April 20, 2021 Updated: April 20, 2021

The European Union’s medicines regulator said on Tuesday that there is a “possible link” between Johnson & Johnson’s COVID-19 vaccine and blood clots, but said its “overall benefit-risk remains positive.”

At a meeting on Tuesday, the safety committee of the European Medicines Agency (EMA) concluded that a warning about unusual blood clots should be added to the product information for COVID-19 Vaccine Janssen, which was developed by Janssen, a subsidiary of Johnson & Johnson.

The blood clot events should be listed as “very rare side effects” of the vaccine, the committee said.

The committee said it took into consideration “all currently available evidence” including eight reports from the United States of serious cases of unusual blood clots associated with low levels of blood platelets, one of which had a fatal outcome.

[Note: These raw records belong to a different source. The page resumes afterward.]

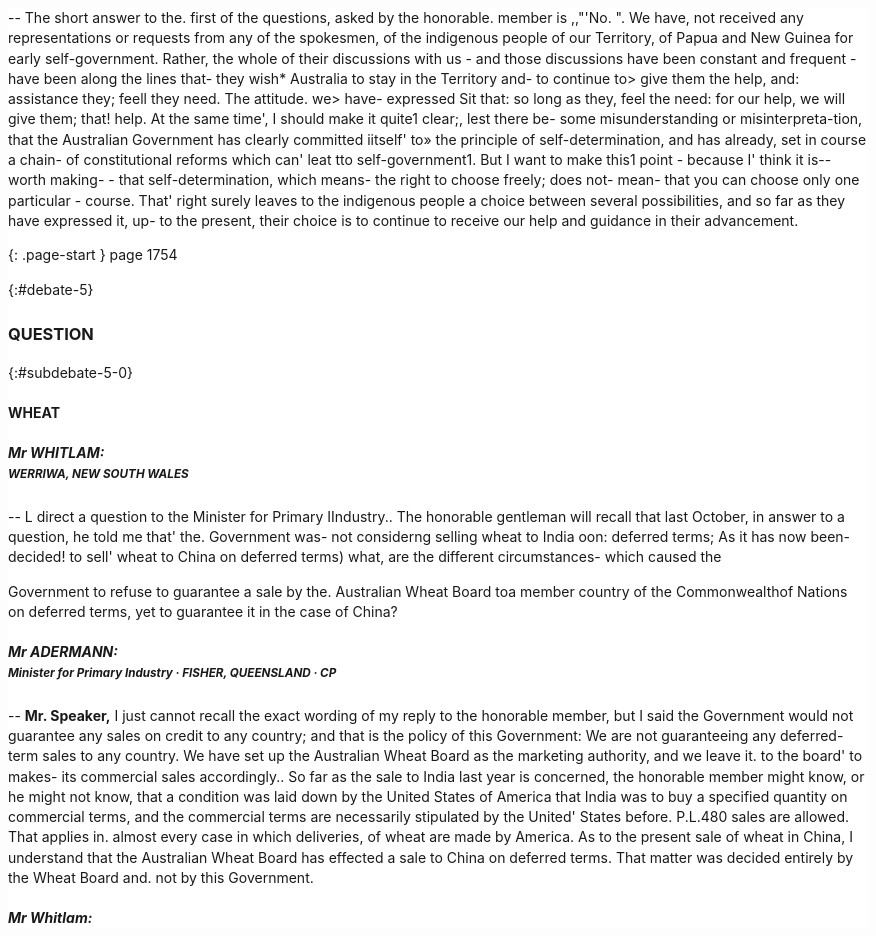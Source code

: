 -- The short answer to the. first of the questions, asked by the honorable. member is ,,"'No. ". We have, not received any representations or requests from any of the spokesmen, of the indigenous people of our Territory, of  Papua  and New Guinea for early self-government. Rather, the whole of their discussions with us - and those discussions have been constant and frequent - have been along the lines that- they wish* Australia to stay in the Territory and- to continue to&gt; give them the help, and: assistance they;  feell  they need. The attitude. we&gt; have-  expressed  Sit that: so long as they, feel the need: for our help, we will  give  them; that! help. At the same time', I  should make it  quite1 clear;, lest there be- some misunderstanding or  misinterpreta-tion,  that the Australian Government has clearly  committed iitself'  to» the principle of self-determination, and has already, set in course a chain- of constitutional reforms which can'  leat tto  self-government1. But I want to make this1 point - because I' think it is-- worth  making-  - that self-determination, which means- the right to choose freely; does not- mean- that you can choose only one particular - course. That' right surely leaves to the indigenous people a choice between several possibilities, and so far as they have expressed it, up- to the present, their choice is to continue to receive our help and guidance in their advancement. 

{: .page-start }
page 1754

{:#debate-5}
### QUESTION

{:#subdebate-5-0}
#### WHEAT

##### Mr WHITLAM:<br><small class="text-muted">WERRIWA, NEW SOUTH WALES</small>

-- L direct a question to the Minister for  Primary IIndustry..  The honorable gentleman will recall that last October, in answer to a question, he told me that' the. Government was- not considerng selling wheat to India oon: deferred terms; As it has now been- decided! to sell' wheat to China on deferred terms) what, are the different circumstances- which caused the 

Government to refuse to guarantee a sale by the. Australian Wheat Board toa member country of the Commonwealthof Nations on deferred terms, yet to guarantee it in the case of China? 

##### Mr ADERMANN:<br><small class="text-muted">Minister for Primary Industry &middot; FISHER, QUEENSLAND &middot; CP</small>

--  **Mr. Speaker,**  I just cannot recall the exact wording of my reply to the honorable member, but I said the Government would not guarantee any sales on credit to any country; and that  is  the policy of this Government: We are not guaranteeing any deferred-term sales to any country. We have set up the Australian Wheat Board as the marketing authority, and we leave it. to the board' to makes- its commercial sales accordingly.. So far as the sale to India last year is concerned, the honorable member might know, or he might not know, that a condition was laid down by the United States of America that India was to buy a specified quantity on commercial terms, and the commercial terms are necessarily stipulated by the United' States before. P.L.480 sales are allowed. That applies in. almost every case in which deliveries, of wheat are made by America. As to the present sale of wheat in China, I understand that the Australian Wheat Board has effected a sale to China on deferred terms. That matter was decided entirely by the Wheat Board and. not by this Government. 

##### Mr Whitlam:
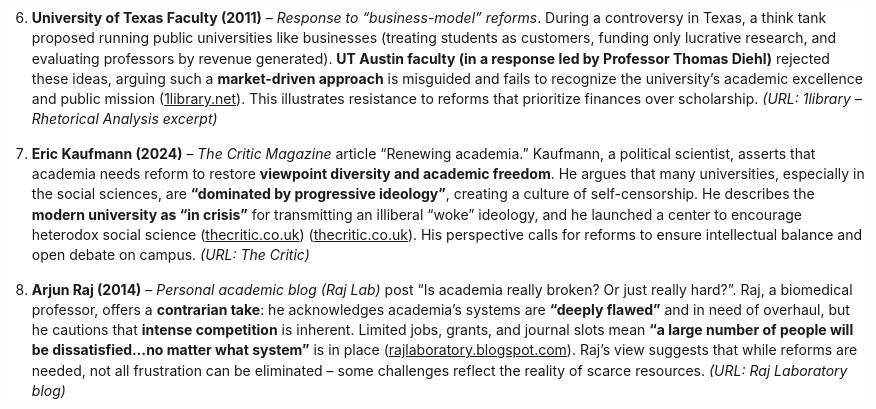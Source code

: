 6. **University of Texas Faculty (2011)** – *Response to “business-model” reforms*. During a controversy in Texas, a think tank proposed running public universities like businesses (treating students as customers, funding only lucrative research, and evaluating professors by revenue generated). **UT Austin faculty (in a response led by Professor Thomas Diehl)** rejected these ideas, arguing such a **market-driven approach** is misguided and fails to recognize the university’s academic excellence and public mission ([1library.net](https://1library.net/article/academia-does-reformed-teaching-matters-rhetorical-analysis-arguments.zl5nlplq#:~:text=The%20Texas%20Public%20Policy%20Foundation,34)). This illustrates resistance to reforms that prioritize finances over scholarship. *(URL: 1library – Rhetorical Analysis excerpt)*

7. **Eric Kaufmann (2024)** – *The Critic Magazine* article “Renewing academia.” Kaufmann, a political scientist, asserts that academia needs reform to restore **viewpoint diversity and academic freedom**. He argues that many universities, especially in the social sciences, are **“dominated by progressive ideology”**, creating a culture of self-censorship. He describes the **modern university as “in crisis”** for transmitting an illiberal “woke” ideology, and he launched a center to encourage heterodox social science ([thecritic.co.uk](https://thecritic.co.uk/renewing-academia/#:~:text=We%20seek%20to%20create%20the,corrupted%20by%20cultural%20left%20ideology)) ([thecritic.co.uk](https://thecritic.co.uk/renewing-academia/#:~:text=This%20can%E2%80%99t%20come%20soon%20enough%2C,Woke%20is%20the%20sacralisation%20of)). His perspective calls for reforms to ensure intellectual balance and open debate on campus. *(URL: The Critic)*

8. **Arjun Raj (2014)** – *Personal academic blog (Raj Lab)* post “Is academia really broken? Or just really hard?”. Raj, a biomedical professor, offers a **contrarian take**: he acknowledges academia’s systems are **“deeply flawed”** and in need of overhaul, but he cautions that **intense competition** is inherent. Limited jobs, grants, and journal slots mean **“a large number of people will be dissatisfied…no matter what system”** is in place ([rajlaboratory.blogspot.com](https://rajlaboratory.blogspot.com/2014/08/is-academia-really-broken-or-just.html#:~:text=record%2C%20I%20absolutely%20do%20think,system%20we%20choose%20to%20use)). Raj’s view suggests that while reforms are needed, not all frustration can be eliminated – some challenges reflect the reality of scarce resources. *(URL: Raj Laboratory blog)*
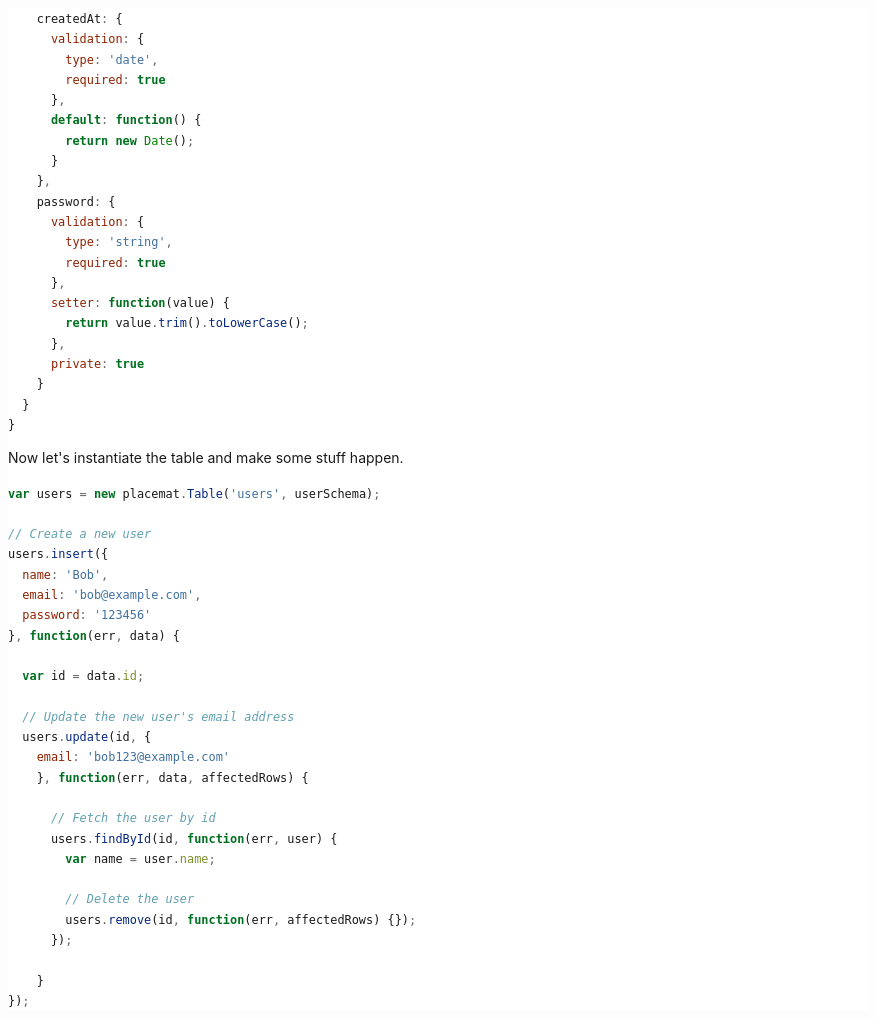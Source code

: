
 ```js
    createdAt: {
      validation: {
        type: 'date',
        required: true
      },
      default: function() {
        return new Date();
      }
    },
    password: {
      validation: {
        type: 'string',
        required: true
      },
      setter: function(value) {
        return value.trim().toLowerCase();
      },
      private: true
    }
  }
}
```

Now let's instantiate the table and make some stuff happen.

```js
var users = new placemat.Table('users', userSchema);

// Create a new user
users.insert({
  name: 'Bob',
  email: 'bob@example.com',
  password: '123456'
}, function(err, data) {

  var id = data.id;

  // Update the new user's email address
  users.update(id, {
    email: 'bob123@example.com'
    }, function(err, data, affectedRows) {

      // Fetch the user by id
      users.findById(id, function(err, user) {
        var name = user.name;

        // Delete the user
        users.remove(id, function(err, affectedRows) {});
      });

    }
});
```
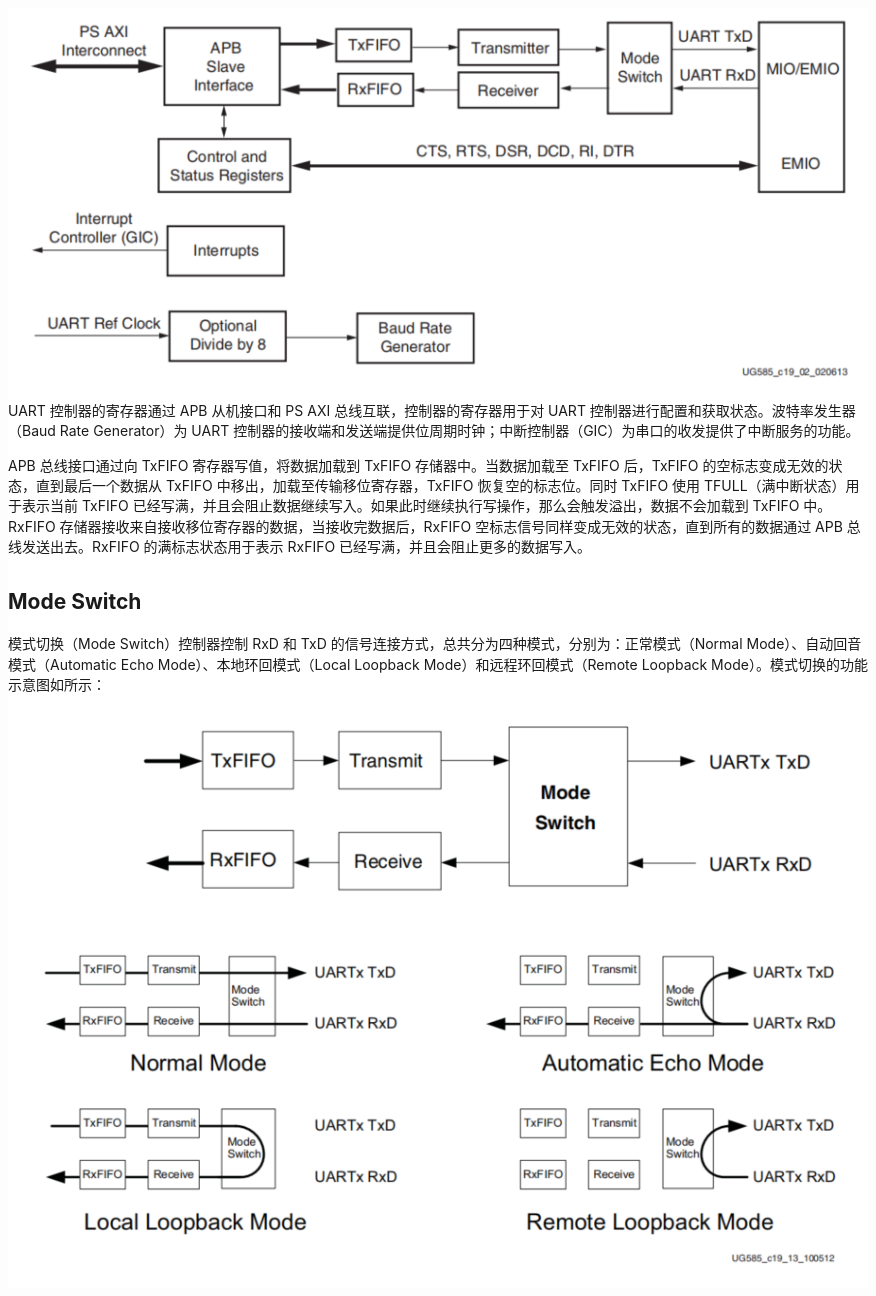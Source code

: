 ![](./images/uart/uart02.png)

UART 控制器的寄存器通过 APB 从机接口和 PS AXI 总线互联，控制器的寄存器用于对 UART 控制器进行配置和获取状态。波特率发生器（Baud Rate Generator）为 UART 控制器的接收端和发送端提供位周期时钟；中断控制器（GIC）为串口的收发提供了中断服务的功能。

APB 总线接口通过向 TxFIFO 寄存器写值，将数据加载到 TxFIFO 存储器中。当数据加载至 TxFIFO 后，TxFIFO 的空标志变成无效的状态，直到最后一个数据从 TxFIFO 中移出，加载至传输移位寄存器，TxFIFO 恢复空的标志位。同时 TxFIFO 使用 TFULL（满中断状态）用于表示当前 TxFIFO 已经写满，并且会阻止数据继续写入。如果此时继续执行写操作，那么会触发溢出，数据不会加载到 TxFIFO 中。RxFIFO 存储器接收来自接收移位寄存器的数据，当接收完数据后，RxFIFO 空标志信号同样变成无效的状态，直到所有的数据通过 APB 总线发送出去。RxFIFO 的满标志状态用于表示 RxFIFO 已经写满，并且会阻止更多的数据写入。

## Mode Switch

模式切换（Mode Switch）控制器控制 RxD 和 TxD 的信号连接方式，总共分为四种模式，分别为：正常模式（Normal Mode）、自动回音模式（Automatic Echo Mode）、本地环回模式（Local Loopback Mode）和远程环回模式（Remote Loopback Mode）。模式切换的功能示意图如所示：

![](./images/uart/uart03.png)
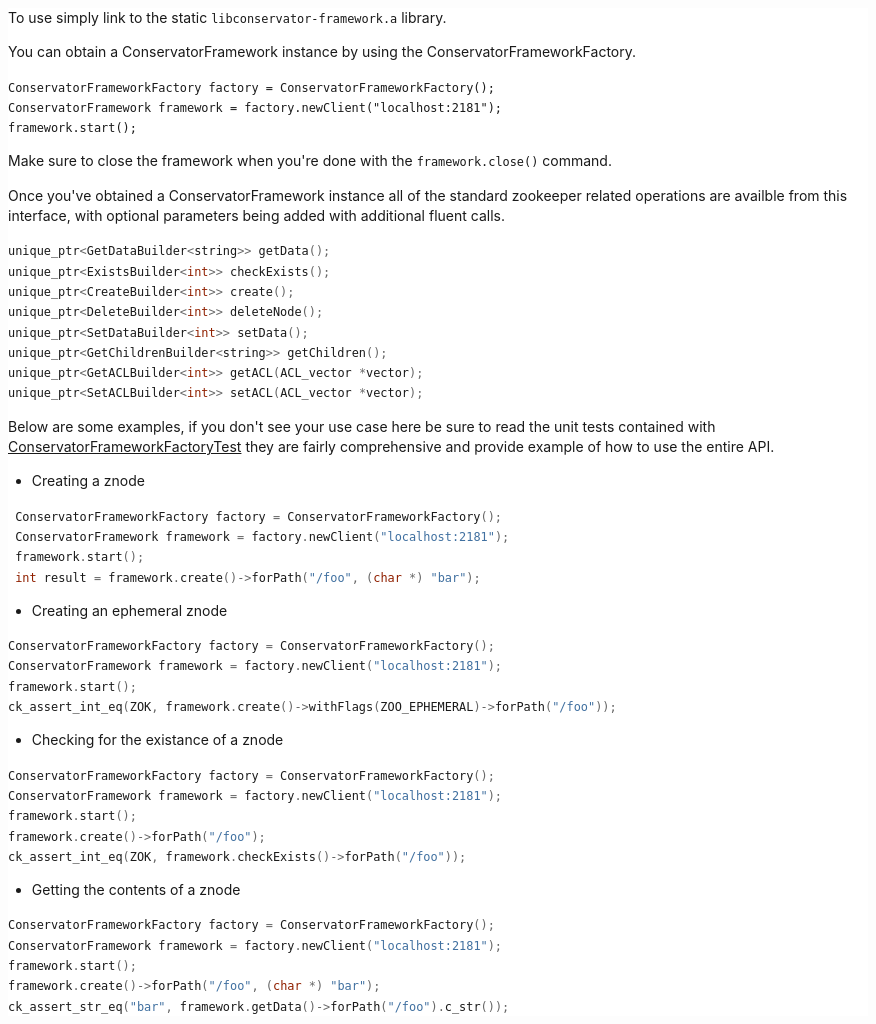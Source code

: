 To use simply link to the static ```libconservator-framework.a``` library. 

You can obtain a ConservatorFramework instance by using the ConservatorFrameworkFactory.

```
ConservatorFrameworkFactory factory = ConservatorFrameworkFactory();
ConservatorFramework framework = factory.newClient("localhost:2181");
framework.start();
```

Make sure to close the framework when you're done with the ```framework.close()``` command.

Once you've obtained a ConservatorFramework instance all of the standard zookeeper related operations are availble from this interface, with optional parameters being added with additional fluent calls.

```c++
unique_ptr<GetDataBuilder<string>> getData();
unique_ptr<ExistsBuilder<int>> checkExists();
unique_ptr<CreateBuilder<int>> create();
unique_ptr<DeleteBuilder<int>> deleteNode();
unique_ptr<SetDataBuilder<int>> setData();
unique_ptr<GetChildrenBuilder<string>> getChildren();
unique_ptr<GetACLBuilder<int>> getACL(ACL_vector *vector);
unique_ptr<SetACLBuilder<int>> setACL(ACL_vector *vector);
```

Below are some examples, if you don't see your use case here be sure to read the unit tests contained with [ConservatorFrameworkFactoryTest](https://github.com/rjenkins/conservator/blob/master/conservator-framework/tests/ConservatorFrameworkFactoryTest.cpp) they are fairly comprehensive and provide example of how to use the entire API.

* Creating a znode
```c
 ConservatorFrameworkFactory factory = ConservatorFrameworkFactory();
 ConservatorFramework framework = factory.newClient("localhost:2181");
 framework.start();
 int result = framework.create()->forPath("/foo", (char *) "bar");
```

* Creating an ephemeral znode
```c
ConservatorFrameworkFactory factory = ConservatorFrameworkFactory();
ConservatorFramework framework = factory.newClient("localhost:2181");
framework.start();
ck_assert_int_eq(ZOK, framework.create()->withFlags(ZOO_EPHEMERAL)->forPath("/foo"));
```

* Checking for the existance of a znode
```c
ConservatorFrameworkFactory factory = ConservatorFrameworkFactory();
ConservatorFramework framework = factory.newClient("localhost:2181");
framework.start();
framework.create()->forPath("/foo");
ck_assert_int_eq(ZOK, framework.checkExists()->forPath("/foo"));
```

* Getting the contents of a znode 
```c
ConservatorFrameworkFactory factory = ConservatorFrameworkFactory();
ConservatorFramework framework = factory.newClient("localhost:2181");
framework.start();
framework.create()->forPath("/foo", (char *) "bar");
ck_assert_str_eq("bar", framework.getData()->forPath("/foo").c_str());
```
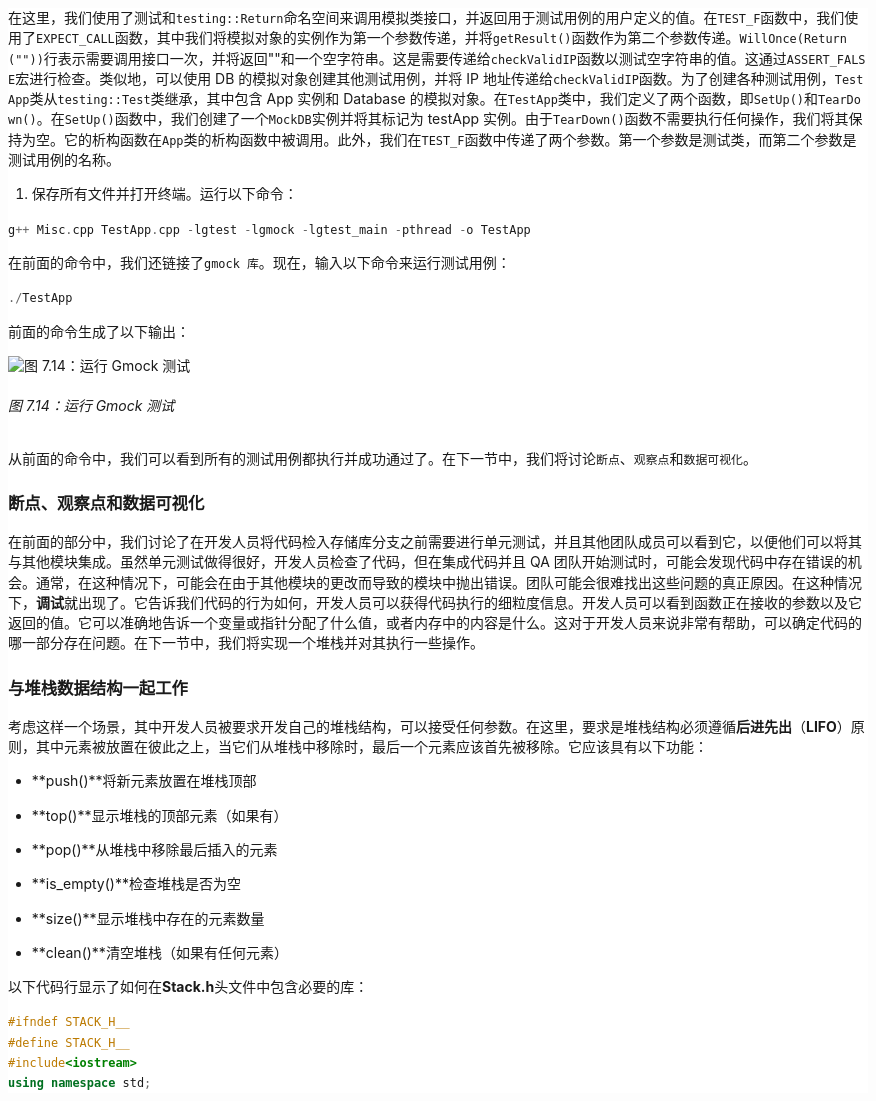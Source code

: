 在这里，我们使用了测试和`testing::Return`命名空间来调用模拟类接口，并返回用于测试用例的用户定义的值。在`TEST_F`函数中，我们使用了`EXPECT_CALL`函数，其中我们将模拟对象的实例作为第一个参数传递，并将`getResult()`函数作为第二个参数传递。`WillOnce(Return(""))`行表示需要调用接口一次，并将返回""和一个空字符串。这是需要传递给`checkValidIP`函数以测试空字符串的值。这通过`ASSERT_FALSE`宏进行检查。类似地，可以使用 DB 的模拟对象创建其他测试用例，并将 IP 地址传递给`checkValidIP`函数。为了创建各种测试用例，`TestApp`类从`testing::Test`类继承，其中包含 App 实例和 Database 的模拟对象。在`TestApp`类中，我们定义了两个函数，即`SetUp()`和`TearDown()`。在`SetUp()`函数中，我们创建了一个`MockDB`实例并将其标记为 testApp 实例。由于`TearDown()`函数不需要执行任何操作，我们将其保持为空。它的析构函数在`App`类的析构函数中被调用。此外，我们在`TEST_F`函数中传递了两个参数。第一个参数是测试类，而第二个参数是测试用例的名称。

1.  保存所有文件并打开终端。运行以下命令：

```cpp
g++ Misc.cpp TestApp.cpp -lgtest -lgmock -lgtest_main -pthread -o TestApp
```

在前面的命令中，我们还链接了`gmock 库`。现在，输入以下命令来运行测试用例：

```cpp
./TestApp
```

前面的命令生成了以下输出：

![图 7.14：运行 Gmock 测试](https://github.com/OpenDocCN/freelearn-c-cpp-zh/raw/master/docs/adv-cpp/img/C14583_07_14.jpg)

###### 图 7.14：运行 Gmock 测试

从前面的命令中，我们可以看到所有的测试用例都执行并成功通过了。在下一节中，我们将讨论`断点`、`观察点`和`数据可视化`。

### 断点、观察点和数据可视化

在前面的部分中，我们讨论了在开发人员将代码检入存储库分支之前需要进行单元测试，并且其他团队成员可以看到它，以便他们可以将其与其他模块集成。虽然单元测试做得很好，开发人员检查了代码，但在集成代码并且 QA 团队开始测试时，可能会发现代码中存在错误的机会。通常，在这种情况下，可能会在由于其他模块的更改而导致的模块中抛出错误。团队可能会很难找出这些问题的真正原因。在这种情况下，**调试**就出现了。它告诉我们代码的行为如何，开发人员可以获得代码执行的细粒度信息。开发人员可以看到函数正在接收的参数以及它返回的值。它可以准确地告诉一个变量或指针分配了什么值，或者内存中的内容是什么。这对于开发人员来说非常有帮助，可以确定代码的哪一部分存在问题。在下一节中，我们将实现一个堆栈并对其执行一些操作。

### 与堆栈数据结构一起工作

考虑这样一个场景，其中开发人员被要求开发自己的堆栈结构，可以接受任何参数。在这里，要求是堆栈结构必须遵循**后进先出**（**LIFO**）原则，其中元素被放置在彼此之上，当它们从堆栈中移除时，最后一个元素应该首先被移除。它应该具有以下功能：

+   **push()**将新元素放置在堆栈顶部

+   **top()**显示堆栈的顶部元素（如果有）

+   **pop()**从堆栈中移除最后插入的元素

+   **is_empty()**检查堆栈是否为空

+   **size()**显示堆栈中存在的元素数量

+   **clean()**清空堆栈（如果有任何元素）

以下代码行显示了如何在**Stack.h**头文件中包含必要的库：

```cpp
#ifndef STACK_H__
#define STACK_H__
#include<iostream>
using namespace std;
```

All these cases occurred within three weeks after vaccination in people under 60, most of whom were women.

The EMA said “specific risk factors” have not been confirmed based on available information.

The safety committee noted that the blood clots occurred “mostly at unusual sites” such as in veins in the brain and the abdomen as well as in arteries, together with low levels of blood platelets and sometimes bleeding.

The committee said one plausible explanation is “an immune response, leading to a condition similar to one seen sometimes in patients treated with heparin called heparin induced thrombocytopenia, HIT.”

The EMA said healthcare professionals and people who will receive the vaccine “should be aware of the possibility of very rare cases of blood clots combined with low levels of blood platelets occurring within three weeks of vaccination.”

But it emphasized that the cases are “very rare” and the overall benefits of the vaccine in preventing COVID-19 “outweigh the risks of side effects.”

The United States authorized Johnson & Johnson’s shot last month and has administered over 7 million doses as of April 13.

The shot was authorized in the European Union on March 11 but the roll-out of the shots has not started yet.

Another COVID-19 vaccine, from the UK-based AstraZeneca, was previously investigated by the European Medicines Agency after reports of post-vaccination blood clots.

The agency concluded on April 7 that there was a “possible link” between the vaccine and clots but recommended countries still use the jab, ruling the benefits outweigh the risks.

The EMA said on Tuesday that the blood clots cases associated with the Janssen vaccine were “very similar” to the cases that occurred after vaccination with the AstraZeneca jab.

Zachary Stieber and Jack Philips contributed to this report.